● What the task asks
Print the full listing below exactly, keeping every character as it stands.

● Data provided
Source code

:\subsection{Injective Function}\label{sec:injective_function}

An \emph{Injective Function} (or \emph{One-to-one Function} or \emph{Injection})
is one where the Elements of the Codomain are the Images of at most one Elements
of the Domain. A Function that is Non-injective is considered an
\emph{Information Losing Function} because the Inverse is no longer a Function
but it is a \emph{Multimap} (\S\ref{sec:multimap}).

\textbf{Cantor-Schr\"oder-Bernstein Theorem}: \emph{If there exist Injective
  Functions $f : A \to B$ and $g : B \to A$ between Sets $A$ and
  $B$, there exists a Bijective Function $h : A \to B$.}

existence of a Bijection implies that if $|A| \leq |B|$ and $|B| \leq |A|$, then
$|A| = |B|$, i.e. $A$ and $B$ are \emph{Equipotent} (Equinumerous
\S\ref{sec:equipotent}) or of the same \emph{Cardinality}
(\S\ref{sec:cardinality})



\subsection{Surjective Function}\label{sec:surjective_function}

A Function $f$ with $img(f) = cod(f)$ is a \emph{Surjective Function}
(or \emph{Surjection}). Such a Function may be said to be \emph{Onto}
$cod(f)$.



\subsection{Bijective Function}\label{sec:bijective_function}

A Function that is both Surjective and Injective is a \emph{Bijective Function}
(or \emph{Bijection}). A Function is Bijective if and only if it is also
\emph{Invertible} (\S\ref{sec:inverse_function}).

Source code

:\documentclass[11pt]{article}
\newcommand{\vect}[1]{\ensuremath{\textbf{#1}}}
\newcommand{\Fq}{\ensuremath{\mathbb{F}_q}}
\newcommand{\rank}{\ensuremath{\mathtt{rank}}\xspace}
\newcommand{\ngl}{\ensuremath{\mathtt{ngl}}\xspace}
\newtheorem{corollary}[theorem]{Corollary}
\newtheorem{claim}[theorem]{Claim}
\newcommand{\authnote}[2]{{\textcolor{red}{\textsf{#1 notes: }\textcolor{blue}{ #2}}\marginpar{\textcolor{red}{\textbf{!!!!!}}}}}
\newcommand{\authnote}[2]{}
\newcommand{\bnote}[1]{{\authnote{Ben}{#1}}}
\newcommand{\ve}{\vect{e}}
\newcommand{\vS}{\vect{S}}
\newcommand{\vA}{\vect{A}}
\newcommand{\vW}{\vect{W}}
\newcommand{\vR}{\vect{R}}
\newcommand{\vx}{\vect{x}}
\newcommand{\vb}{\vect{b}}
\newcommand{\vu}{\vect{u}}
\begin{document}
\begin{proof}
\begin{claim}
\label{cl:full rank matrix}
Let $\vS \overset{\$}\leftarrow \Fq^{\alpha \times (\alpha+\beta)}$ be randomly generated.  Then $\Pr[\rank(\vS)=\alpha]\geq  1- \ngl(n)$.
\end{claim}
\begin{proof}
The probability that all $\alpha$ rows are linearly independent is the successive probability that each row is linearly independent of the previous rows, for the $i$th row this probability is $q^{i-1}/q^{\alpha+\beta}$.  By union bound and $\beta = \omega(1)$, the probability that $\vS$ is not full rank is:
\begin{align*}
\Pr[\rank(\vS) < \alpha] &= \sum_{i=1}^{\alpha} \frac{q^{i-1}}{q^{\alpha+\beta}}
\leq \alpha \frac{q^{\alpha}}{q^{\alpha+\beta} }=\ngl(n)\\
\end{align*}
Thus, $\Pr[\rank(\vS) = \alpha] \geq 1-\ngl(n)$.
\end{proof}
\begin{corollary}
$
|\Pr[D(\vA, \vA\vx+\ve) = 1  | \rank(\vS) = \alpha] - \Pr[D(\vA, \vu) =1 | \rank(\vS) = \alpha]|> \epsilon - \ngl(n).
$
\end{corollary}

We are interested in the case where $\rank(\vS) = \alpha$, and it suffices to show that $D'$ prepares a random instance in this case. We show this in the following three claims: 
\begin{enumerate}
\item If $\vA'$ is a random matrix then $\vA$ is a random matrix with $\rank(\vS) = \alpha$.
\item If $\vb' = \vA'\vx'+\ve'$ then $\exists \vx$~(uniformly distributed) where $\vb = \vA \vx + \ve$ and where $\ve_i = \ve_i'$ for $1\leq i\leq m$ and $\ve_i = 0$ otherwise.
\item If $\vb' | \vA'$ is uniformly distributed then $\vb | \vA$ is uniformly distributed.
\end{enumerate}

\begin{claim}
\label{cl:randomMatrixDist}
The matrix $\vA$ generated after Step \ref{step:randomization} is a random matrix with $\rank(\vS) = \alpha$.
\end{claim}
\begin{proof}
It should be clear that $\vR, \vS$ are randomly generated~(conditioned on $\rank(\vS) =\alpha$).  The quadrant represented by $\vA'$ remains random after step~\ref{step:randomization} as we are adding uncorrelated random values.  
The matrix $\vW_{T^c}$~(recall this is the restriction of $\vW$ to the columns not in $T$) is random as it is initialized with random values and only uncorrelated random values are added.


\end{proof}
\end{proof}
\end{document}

● Task response
Source code

:\subsection{Injective Function}\label{sec:injective_function}

An \emph{Injective Function} (or \emph{One-to-one Function} or \emph{Injection})
is one where the Elements of the Codomain are the Images of at most one Elements
of the Domain. A Function that is Non-injective is considered an
\emph{Information Losing Function} because the Inverse is no longer a Function
but it is a \emph{Multimap} (\S\ref{sec:multimap}).

\textbf{Cantor-Schr\"oder-Bernstein Theorem}: \emph{If there exist Injective
  Functions $f : A \to B$ and $g : B \to A$ between Sets $A$ and
  $B$, there exists a Bijective Function $h : A \to B$.}

existence of a Bijection implies that if $|A| \leq |B|$ and $|B| \leq |A|$, then
$|A| = |B|$, i.e. $A$ and $B$ are \emph{Equipotent} (Equinumerous
\S\ref{sec:equipotent}) or of the same \emph{Cardinality}
(\S\ref{sec:cardinality})



\subsection{Surjective Function}\label{sec:surjective_function}

A Function $f$ with $img(f) = cod(f)$ is a \emph{Surjective Function}
(or \emph{Surjection}). Such a Function may be said to be \emph{Onto}
$cod(f)$.



\subsection{Bijective Function}\label{sec:bijective_function}

A Function that is both Surjective and Injective is a \emph{Bijective Function}
(or \emph{Bijection}). A Function is Bijective if and only if it is also
\emph{Invertible} (\S\ref{sec:inverse_function}).

Source code

:\documentclass[11pt]{article}
\newcommand{\vect}[1]{\ensuremath{\textbf{#1}}}
\newcommand{\Fq}{\ensuremath{\mathbb{F}_q}}
\newcommand{\rank}{\ensuremath{\mathtt{rank}}\xspace}
\newcommand{\ngl}{\ensuremath{\mathtt{ngl}}\xspace}
\newtheorem{corollary}[theorem]{Corollary}
\newtheorem{claim}[theorem]{Claim}
\newcommand{\authnote}[2]{{\textcolor{red}{\textsf{#1 notes: }\textcolor{blue}{ #2}}\marginpar{\textcolor{red}{\textbf{!!!!!}}}}}
\newcommand{\authnote}[2]{}
\newcommand{\bnote}[1]{{\authnote{Ben}{#1}}}
\newcommand{\ve}{\vect{e}}
\newcommand{\vS}{\vect{S}}
\newcommand{\vA}{\vect{A}}
\newcommand{\vW}{\vect{W}}
\newcommand{\vR}{\vect{R}}
\newcommand{\vx}{\vect{x}}
\newcommand{\vb}{\vect{b}}
\newcommand{\vu}{\vect{u}}
\begin{document}
\begin{proof}
\begin{claim}
\label{cl:full rank matrix}
Let $\vS \overset{\$}\leftarrow \Fq^{\alpha \times (\alpha+\beta)}$ be randomly generated.  Then $\Pr[\rank(\vS)=\alpha]\geq  1- \ngl(n)$.
\end{claim}
\begin{proof}
The probability that all $\alpha$ rows are linearly independent is the successive probability that each row is linearly independent of the previous rows, for the $i$th row this probability is $q^{i-1}/q^{\alpha+\beta}$.  By union bound and $\beta = \omega(1)$, the probability that $\vS$ is not full rank is:
\begin{align*}
\Pr[\rank(\vS) < \alpha] &= \sum_{i=1}^{\alpha} \frac{q^{i-1}}{q^{\alpha+\beta}}
\leq \alpha \frac{q^{\alpha}}{q^{\alpha+\beta} }=\ngl(n)\\
\end{align*}
Thus, $\Pr[\rank(\vS) = \alpha] \geq 1-\ngl(n)$.
\end{proof}
\begin{corollary}
$
|\Pr[D(\vA, \vA\vx+\ve) = 1  | \rank(\vS) = \alpha] - \Pr[D(\vA, \vu) =1 | \rank(\vS) = \alpha]|> \epsilon - \ngl(n).
$
\end{corollary}

We are interested in the case where $\rank(\vS) = \alpha$, and it suffices to show that $D'$ prepares a random instance in this case. We show this in the following three claims: 
\begin{enumerate}
\item If $\vA'$ is a random matrix then $\vA$ is a random matrix with $\rank(\vS) = \alpha$.
\item If $\vb' = \vA'\vx'+\ve'$ then $\exists \vx$~(uniformly distributed) where $\vb = \vA \vx + \ve$ and where $\ve_i = \ve_i'$ for $1\leq i\leq m$ and $\ve_i = 0$ otherwise.
\item If $\vb' | \vA'$ is uniformly distributed then $\vb | \vA$ is uniformly distributed.
\end{enumerate}

\begin{claim}
\label{cl:randomMatrixDist}
The matrix $\vA$ generated after Step \ref{step:randomization} is a random matrix with $\rank(\vS) = \alpha$.
\end{claim}
\begin{proof}
It should be clear that $\vR, \vS$ are randomly generated~(conditioned on $\rank(\vS) =\alpha$).  The quadrant represented by $\vA'$ remains random after step~\ref{step:randomization} as we are adding uncorrelated random values.  
The matrix $\vW_{T^c}$~(recall this is the restriction of $\vW$ to the columns not in $T$) is random as it is initialized with random values and only uncorrelated random values are added.


\end{proof}
\end{proof}
\end{document}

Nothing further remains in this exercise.